Brahms, toujours ! avec Andreas Staier et Lorenzo Coppola

Lorenzo Coppola. Lorenzo Coppola. Photographie © D.R.

Ils sont venus pour Brahms et Schumann. Ils sortent heureux d'avoir écouté Schönberg et Berg… Réjouissant ou décevant ? Paradoxal ? Le programme s'ouvre et se ferme par chacune des deux sonates pour clarinette et piano, ultimes œuvres de musique de chambre de Brahms, ultimes chefs-d'œuvre aussi1. Entre elles, les 6 kleine Klavierstücke, opus 19, de Schönberg, les Fantasiestücke, opus 73, de Schumann, et les 4 pièces pour clarinette et piano de Berg. Riche programme dont la composition est explicitée par Andreas Staier, toujours aussi pédagogue, qui précise que son instrument est un Blüthner de 1856. C'est là que le bât blesse manifestement pour certains auditeurs, familiers de Brahms, et accoutumés aux versions dites de référence, jouées sur instruments modernes. Si les clarinettes que jouera Lorenzo Coppola sont, elles aussi, de facture contemporaine aux œuvres présentées, leur timbre, bien que d'une douceur rare, ne se différencie que peu de celui d'instruments modernes.
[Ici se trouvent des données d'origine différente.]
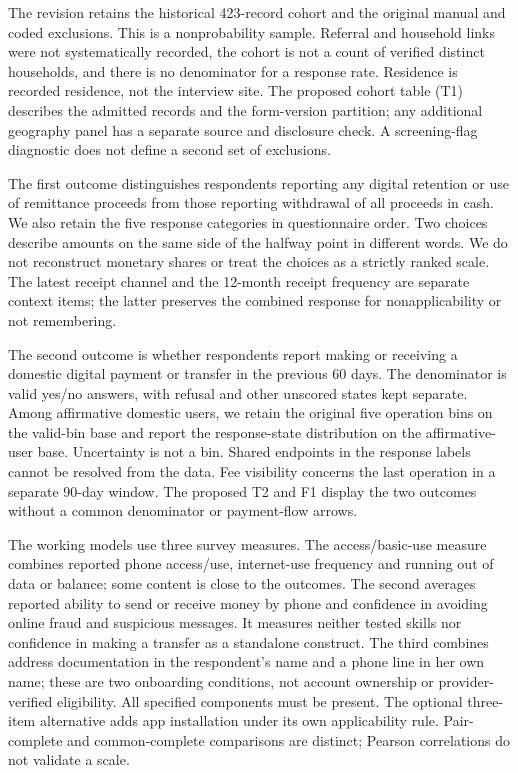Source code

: \documentclass[12pt]{article}
\begin{document}
The revision retains the historical 423-record cohort and the original manual and coded exclusions. This is a nonprobability sample. Referral and household links were not systematically recorded, the cohort is not a count of verified distinct households, and there is no denominator for a response rate. Residence is recorded residence, not the interview site. The proposed cohort table (T1) describes the admitted records and the form-version partition; any additional geography panel has a separate source and disclosure check. A screening-flag diagnostic does not define a second set of exclusions.

The first outcome distinguishes respondents reporting any digital retention or use of remittance proceeds from those reporting withdrawal of all proceeds in cash. We also retain the five response categories in questionnaire order. Two choices describe amounts on the same side of the halfway point in different words. We do not reconstruct monetary shares or treat the choices as a strictly ranked scale. The latest receipt channel and the 12-month receipt frequency are separate context items; the latter preserves the combined response for nonapplicability or not remembering.

The second outcome is whether respondents report making or receiving a domestic digital payment or transfer in the previous 60 days. The denominator is valid yes/no answers, with refusal and other unscored states kept separate. Among affirmative domestic users, we retain the original five operation bins on the valid-bin base and report the response-state distribution on the affirmative-user base. Uncertainty is not a bin. Shared endpoints in the response labels cannot be resolved from the data. Fee visibility concerns the last operation in a separate 90-day window. The proposed T2 and F1 display the two outcomes without a common denominator or payment-flow arrows.

The working models use three survey measures. The access/basic-use measure combines reported phone access/use, internet-use frequency and running out of data or balance; some content is close to the outcomes. The second averages reported ability to send or receive money by phone and confidence in avoiding online fraud and suspicious messages. It measures neither tested skills nor confidence in making a transfer as a standalone construct. The third combines address documentation in the respondent's name and a phone line in her own name; these are two onboarding conditions, not account ownership or provider-verified eligibility. All specified components must be present. The optional three-item alternative adds app installation under its own applicability rule. Pair-complete and common-complete comparisons are distinct; Pearson correlations do not validate a scale.
\end{document}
Par contre, le piano s'est métamorphosé en 150 ans, et nombre d'amateurs portent un regard condescendant ou méprisant, sur les instruments anciens, qu'ils jugent métalliques, « ferraillant »… Souvenons-nous des sarcasmes des auditeurs qui, il y a plus d'un demi-siècle, refusaient d'entendre Scarlatti joué par Puyana, le clavecin étant alors une curiosité, malgré Veyron-Lacroix ou Leonhardt.

Cette singularité des instruments anciens, si chers à Andrea Staier, tout comme la richesse de ce programme2, lui confèrent un caractère exceptionnel. Car c'est à une véritable redécouverte que nous convient les interprètes. Les quatre mesures d'introduction du piano et la première phrase de la clarinette suffisent à comprendre la démarche : un jeu extraordinairement souple, d'une grande délicatesse, modelé à souhait, d'un respect absolu du texte (ce qui est très rare). Quelques subtiles variations de tempo, à la limite du perceptible3, pour une conclusion sostenuto e espressivo qui nous ravit. La rêverie du second mouvement, la joie simple, naturelle et fraîche de l'allegretto, l'élan fluide et énergique du finale nous surprennent : Brahms dégraissé, nerveux, avec ses lumineuses subtilités rythmiques, on est très loin des clichés convenus. L'auditeur est tenu en haleine par la variété des climats et le jeu — au plein sens du terme — des deux partenaires. La seconde sonate, donnée en fin de programme, le confirme : banni le jeu massif, lourd et emphatique qu'adoptent tant d'interprètes, c'est la modernité brahmsienne avec sa poésie élégiaque, sa fébrilité (dans l'allegro appassionato), sa vigueur mais aussi sa tendresse et son dépouillement. La profonde intelligence du texte est partagée par Andreas Staier, que l'on découvre brahmsien, et Lorenzo Coppola. Ce dernier nous surprend par son émission, de velours,  et son jeu dynamique, d'une articulation et de phrasés remarquables.

Andreas Staier. Andreas Staier. Photograpĥioe © D.R.

Les six petites pièces pour piano, de Schönberg, miniatures ascétiques, sont prémonitoires des évolutions du langage et des formes musicales, sinon des cataclysmes proches, puisque datées de 1911. Encore ancrées dans la tonalité, les tierces obstinées de la main gauche de la seconde l'attestent, elles s'en écartent progressivement pour l'oublier à partir de la cinquième (etwas rasch), qui nous précipite une forme d'horreur. La dernière expire, moins de dix mesures, entre p et pppp, c'est le dernier soupir (wie ein Hauch). Leur concision, leur dépouillement ont une force peu commune et l'on est heureusement surpris de constater l'émotion que ressent le public à leur audition. La modernité, radicale en son temps, s'accommode bien du jeu sur un piano ancien, y compris pour les détracteurs de son usage pour Schumann et Brahms, ce qui est plus étrange.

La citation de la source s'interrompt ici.